The transaction was completed April 11.
Brothers Dale and Gary Weaver started Rollpak in 1983 when they partnered with a firm in Sweden to break into the U.S. market. The concept was to produce trash bags perforated on a coreless roll using a highly automated manufacturing process. In 2002, the Weavers bought out the Swedish partner.
``We don't have any family that can take over the company,'' Dale Weaver, Rollpak's chief executive officer, said in an April 12 telephone interview.
``We think the time is right to do it now,'' he said, regarding the sale. ``The company is doing very well now financially. Gary and I wanted to do an exit strategy at a time when we could enjoy it.''
Dale Weaver said there will be no changes in operations and Rollpak's management team will stay in place. Berry will integrate the Rollpak name as a brand. Rollpak employs 93 at its facility in Goshen.
``It's been a great run,'' Weaver said. ``We have all confidence that Berry will continue on the Rollpak tradition. Their culture, given their size, is very impressive.''
Berry just a few weeks ago merged with flexibles firm Covalence Special Materials Holding Corp. of Bedminster, N.J., under private equity owner Apollo Management LP. Now, with Rollpak, Berry gains technological and manufacturing prowess that can be adopted in other parts of the company.
``The industrial logic to that acquisition is very sweet,'' said Tim Burns, a packaging consultant with Cranial Capital Inc. in Solon, Ohio.
Combining Rollpak's technology with Berry's girth, especially now that it includes Covalence, creates a company that will benefit in areas like resin purchasing and supply chain management.
Berry is on track to ``build a $10 billion packaging company,'' Burns said. ``It may be vertical, it may be horizontal. There's more to go on the Berry Plastics side.''
He added that this is a good time for owners of midsized firms to sell their businesses, ``especially now when multiples are so high.''
Robert Weilminster, Berry's vice president of corporate development, said Berry has been studying and looking at flexible packaging for a period of time.
``We're very interested in flexible film for North America,'' Weilminster said.
``With the opportunity to bring Berry and Covalence together, it gave us a huge platform for the flexibles marketplace.''
Weilminster and other officials have set a fairly short timetable for integrating Rollpak into Berry - about six months. In addition, Berry officials will be digesting the business and 37 manufacturing sites added by the Covalence merger.
``We're in the process of doing a very detailed evaluation of businesses on board to make sure we're making the right decisions for the business going forward,'' Weilminster said.
Meantime, Berry also divested its Berry Plastics UK Ltd. subsidiary, which injection molds aerosol caps and spray caps. The unit was sold to Plasticum Group BV of Tilburg, Netherlands.

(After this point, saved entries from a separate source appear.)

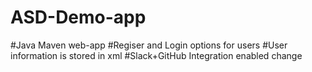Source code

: # ASD-Demo-app
#Java Maven web-app
#Regiser and Login options for users
#User information is stored in xml
#Slack+GitHub Integration enabled
change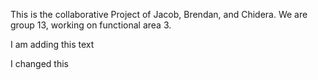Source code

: This is the collaborative Project of Jacob, Brendan, and Chidera.
We are group 13, working on functional area 3.

I am adding this text

I changed this
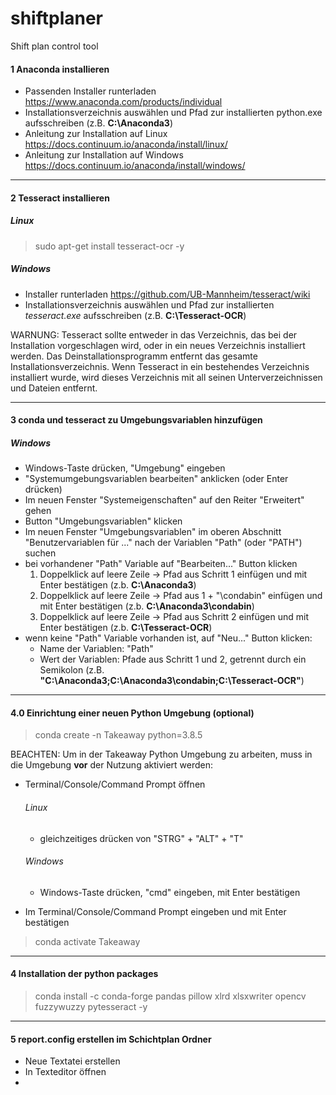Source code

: # shiftplaner
Shift plan control tool

#### 1 Anaconda installieren
- Passenden Installer runterladen https://www.anaconda.com/products/individual
- Installationsverzeichnis auswählen und Pfad zur installierten python.exe aufsschreiben (z.B. **C:\\Anaconda3**)
- Anleitung zur Installation auf Linux https://docs.continuum.io/anaconda/install/linux/
- Anleitung zur Installation auf Windows https://docs.continuum.io/anaconda/install/windows/

---
#### 2 Tesseract installieren
##### Linux
> sudo apt-get install tesseract-ocr -y

##### Windows
- Installer runterladen	https://github.com/UB-Mannheim/tesseract/wiki
- Installationsverzeichnis auswählen und Pfad zur installierten *tesseract.exe* aufsschreiben (z.B. **C:\\Tesseract-OCR**)

WARNUNG: Tesseract sollte entweder in das Verzeichnis, das bei der Installation vorgeschlagen wird, oder in ein neues Verzeichnis installiert werden. Das Deinstallationsprogramm entfernt das gesamte Installationsverzeichnis. Wenn Tesseract in ein bestehendes Verzeichnis installiert wurde, wird dieses Verzeichnis mit all seinen Unterverzeichnissen und Dateien entfernt.

---
#### 3 conda und tesseract zu Umgebungsvariablen hinzufügen
##### Windows
- Windows-Taste drücken, "Umgebung" eingeben 
- "Systemumgebungsvariablen bearbeiten" anklicken (oder Enter drücken)
- Im neuen Fenster "Systemeigenschaften" auf den Reiter "Erweitert" gehen
- Button "Umgebungsvariablen" klicken
- Im neuen Fenster "Umgebungsvariablen" im oberen Abschnitt "Benutzervariablen für ..." nach der Variablen "Path" (oder "PATH") suchen
- bei vorhandener "Path" Variable auf "Bearbeiten..." Button klicken
	1. Doppelklick auf leere Zeile -> Pfad aus Schritt 1 einfügen und mit Enter bestätigen (z.b. **C:\\Anaconda3**)
	3. Doppelklick auf leere Zeile -> Pfad aus 1 + "\\condabin" einfügen und mit Enter bestätigen (z.b. **C:\\Anaconda3\\condabin**)
	4. Doppelklick auf leere Zeile -> Pfad aus Schritt 2 einfügen und mit Enter bestätigen (z.b. **C:\\Tesseract-OCR**)
-  wenn keine "Path" Variable vorhanden ist, auf "Neu..." Button klicken:
	- Name der Variablen: "Path"
	- Wert der Variablen: Pfade aus Schritt 1 und 2, getrennt durch ein Semikolon (z.B. **"C:\\Anaconda3;C:\\Anaconda3\\condabin;C:\\Tesseract-OCR"**)

---
#### 4.0 Einrichtung einer neuen Python Umgebung (optional)
> conda create -n Takeaway python=3.8.5

BEACHTEN: Um in der Takeaway Python Umgebung zu arbeiten, muss in die Umgebung **vor** der Nutzung aktiviert werden:
- Terminal/Console/Command Prompt öffnen
	###### Linux
	- gleichzeitiges drücken von "STRG" + "ALT" + "T"
	###### Windows
	- Windows-Taste drücken, "cmd" eingeben, mit Enter bestätigen

- Im Terminal/Console/Command Prompt eingeben und mit Enter bestätigen
> conda activate Takeaway

---
#### 4 Installation der python packages
> conda install -c conda-forge pandas pillow xlrd xlsxwriter opencv fuzzywuzzy pytesseract -y
---
#### 5 report.config erstellen im Schichtplan Ordner
- Neue Textatei erstellen
- In Texteditor öffnen
- 
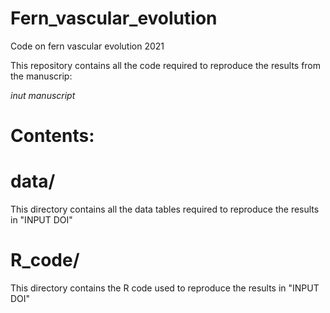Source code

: # Fern_vascular_evolution
Code on fern vascular evolution 2021

This repository contains all the code required to reproduce the results from the manuscrip:

*inut manuscript*

# Contents:

# data/
This directory contains all the data tables required to reproduce the results in "INPUT DOI"

# R_code/
This directory contains the R code used to reproduce the results in "INPUT DOI"
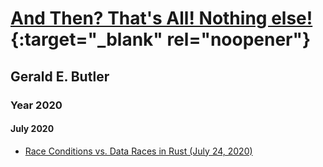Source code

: # [And Then? That's All! Nothing else!](https://youtu.be/fGduOFs8Xj4?t=16){:target="_blank" rel="noopener"}

## Gerald E. Butler

### Year 2020

#### July 2020

  * [Race Conditions vs. Data Races in Rust (July 24, 2020)](Articles/2020/20200714-RaceConditionVsDataRace.md)
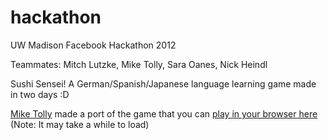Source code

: hackathon
=========

UW Madison Facebook Hackathon 2012

Teammates: Mitch Lutzke, Mike Tolly, Sara Oanes, Nick Heindl

Sushi Sensei! A German/Spanish/Japanese language learning game made in two days :D

[Mike Tolly](https://github.com/mtolly/) made a port of the game that you can [play in your browser here](https://github.com/mtolly/sushisensei.js) (Note: It may take a while to load)
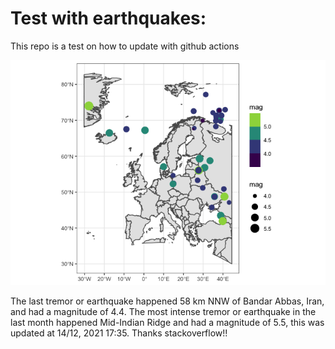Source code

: <!-- README.md is generated from README.Rmd. Please edit that file -->

Test with earthquakes:
======================

This repo is a test on how to update with github actions

![](man/figures/README-unnamed-chunk-2-1.png)

The last tremor or earthquake happened 58 km NNW of Bandar Abbas, Iran,
and had a magnitude of 4.4. The most intense tremor or earthquake in the
last month happened Mid-Indian Ridge and had a magnitude of 5.5, this
was updated at 14/12, 2021 17:35. Thanks stackoverflow!!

The deal includes one plant in North Walsham, England, with 55 employees, said Plasticum marketing manager Ilona Vermeer.
Plasticum already operates a plant in Alfreton, England, and is evaluating how it will combine the operations, Vermeer said. Plasticum's Alfreton operation employs 40.
``There has been overcapacity in the U.K. market in past years,'' Vermeer said. ``Now we are trying to rationalize that and we hope it leads to a healthier production environment.''
Plasticum has been looking for acquisitions since it was divested last year by technical textiles firm Royal Ten Cate NV of Almelo, Netherlands.